Cerchiamo di capire meglio quali sono i provvedimenti presi in ambito previdenziale con la conversione in legge della riforma PA, che ha portato novità soprattutto per quanto riguarda le pensioni anticipate, il cui meccanismo per i dirigenti e i dipendenti statali è stato rivisto.
Le categorie per le quali la riforma PA non ha portato modifiche per quanto riguarda la questione pensioni sono rappresentate da medici primari, professori universitari e giudici.
Un’aggiunta importante all’ordinamento è sicuramente rappresentata dall’introduzione del pensionamento d’ufficio: la PA può procedere alla rescissione unilaterale del contratto di lavoro del dipendente che ha maturato i requisiti di servizio, purché abbia compiuto il 62esimo anno d’età. Il limite sale a 65 anni per la categoria dei medici ospedalieri.
A questa introduzione fa da contraltare l’eliminazione del trattenimento in servizio, in modo da agevolare lo svecchiamento e il turnover: nessun dipendente pubblico potrà più richiedere di occupare la sua posizione per altri due anni oltre il raggiungimento dei requisiti per il pensionamento (per i magistrati questo provvedimento avrà effetto solo dal 2016).
La bocciatura degli emendamenti ha fatto in modo che le penalizzazioni per coloro che accedono al pensionamento prima dei 62 anni non sono state cancellate (su spinta della Ragioneria di Stato) e questo ha causato non poche polemiche sia all’interno delle Aule che fuori.

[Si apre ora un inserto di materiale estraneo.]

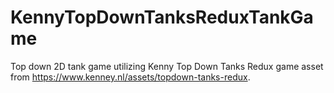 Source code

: # KennyTopDownTanksReduxTankGame
Top down 2D tank game utilizing Kenny Top Down Tanks Redux game asset from https://www.kenney.nl/assets/topdown-tanks-redux.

Le novità sulle pensioni anticipate ovviamente riguardano solo i dipendenti della Pubblica Amministrazione, ma sono previsti cambiamenti anche per i lavoratori privati ed autonomi entro il prossimo autunno; per il momento sono già parecchi quelli che ritengono che con questa riforma PA i dipendenti pubblici abbiano un regime troppo favorevole rispetto ad autonomi e privati.